■ DATASET RECORDS ■
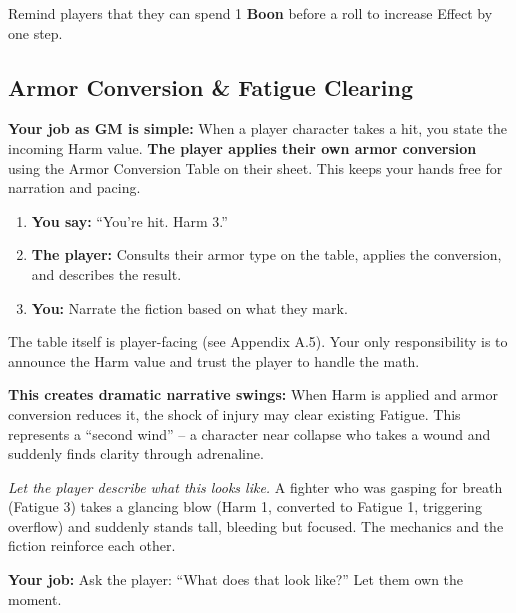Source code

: \begin{tipbox}
  Remind players that they can spend 1 \textbf{Boon} before a roll to increase Effect by one step.
\end{tipbox}

\subsection{Armor Conversion \& Fatigue Clearing}
\label{subsec:armor-conversion}

\textbf{Your job as GM is simple:} When a player character takes a hit, you state the incoming Harm value. \textbf{The player applies their own armor conversion} using the Armor Conversion Table on their sheet. This keeps your hands free for narration and pacing.

\begin{enumerate}
  \item \textbf{You say:} ``You're hit. Harm 3.''
  \item \textbf{The player:} Consults their armor type on the table, applies the conversion, and describes the result.
  \item \textbf{You:} Narrate the fiction based on what they mark.
\end{enumerate}

The table itself is player-facing (see Appendix A.5). Your only responsibility is to announce the Harm value and trust the player to handle the math.

\begin{tcolorbox}[colback=yellow!5!white, colframe=yellow!75!black, title={GM Tip: The Roller-Coaster Effect}, breakable]
\textbf{This creates dramatic narrative swings:} 
When Harm is applied and armor conversion reduces it, the shock of injury may clear existing Fatigue. This represents a ``second wind'' -- a character near collapse who takes a wound and suddenly finds clarity through adrenaline.

\emph{Let the player describe what this looks like.} A fighter who was gasping for breath (Fatigue 3) takes a glancing blow (Harm 1, converted to Fatigue 1, triggering overflow) and suddenly stands tall, bleeding but focused. The mechanics and the fiction reinforce each other.

\textbf{Your job:} Ask the player: ``What does that look like?'' Let them own the moment.
\end{tcolorbox}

■ INSTRUCTIONS TO FOLLOW ■
All lines in the entries above that include "begin" should be found and copied.

■ SOLUTION TO THIS PROBLEM ■
: \begin{tipbox}
\begin{enumerate}
\begin{tcolorbox}[colback=yellow!5!white, colframe=yellow!75!black, title={GM Tip: The Roller-Coaster Effect}, breakable]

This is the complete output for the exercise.